- **Exercise instructions**: In the records below, locate the line containing "5.Restricting the back", then output that line and all later lines exactly, through the last one.

- **Stored data**:
------------------------------

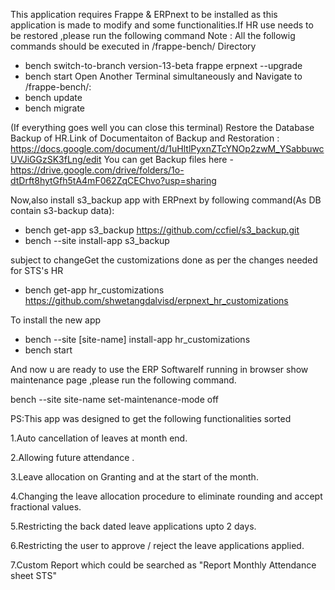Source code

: This application requires Frappe & ERPnext to be installed as this application is made to modify and some functionalities.If HR use needs to be restored ,please run the following command
Note : All the followig commands should be executed in /frappe-bench/ Directory

  - bench switch-to-branch version-13-beta frappe erpnext --upgrade
  - bench start
  Open Another Terminal simultaneously and Navigate to /frappe-bench/:
  - bench update
  - bench migrate
  
  
  (If everything goes well you can close this terminal)
  Restore the Database Backup of HR.Link of Documentaiton of Backup and Restoration : https://docs.google.com/document/d/1uHltlPyxnZTcYNOp2zwM_YSabbuwcUVJiGGzSK3fLng/edit
  You can get Backup files here - https://drive.google.com/drive/folders/1o-dtDrft8hytGfh5tA4mF062ZqCEChvo?usp=sharing
  
  Now,also install s3_backup app with ERPnext by following command(As DB contain s3-backup data):
  - bench get-app s3_backup https://github.com/ccfiel/s3_backup.git
  - bench --site install-app s3_backup

subject to changeGet the customizations done as per the changes needed for STS's HR
	
  - bench get-app hr_customizations https://github.com/shwetangdalvisd/erpnext_hr_customizations
  
  
  To install the new app
  - bench --site [site-name] install-app hr_customizations	
  - bench start

And now u are ready to use the ERP SoftwareIf running in browser show maintenance page ,please run the following command.
	
  bench --site site-name set-maintenance-mode off
  
  
  PS:This app was designed to get the following functionalities sorted
 
  1.Auto cancellation of leaves at month end.
  
  2.Allowing future attendance .
  
  3.Leave allocation on Granting and at the start of the month.
  
  4.Changing the leave allocation procedure to eliminate rounding and accept fractional values.
  
  5.Restricting the back dated leave applications upto 2 days.
  
  6.Restricting the user to approve / reject the leave applications applied.
  
  7.Custom Report which could be searched as "Report Monthly Attendance sheet STS"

------------------------------

- **Written answer**:
  5.Restricting the back dated leave applications upto 2 days.
  
  6.Restricting the user to approve / reject the leave applications applied.
  
  7.Custom Report which could be searched as "Report Monthly Attendance sheet STS"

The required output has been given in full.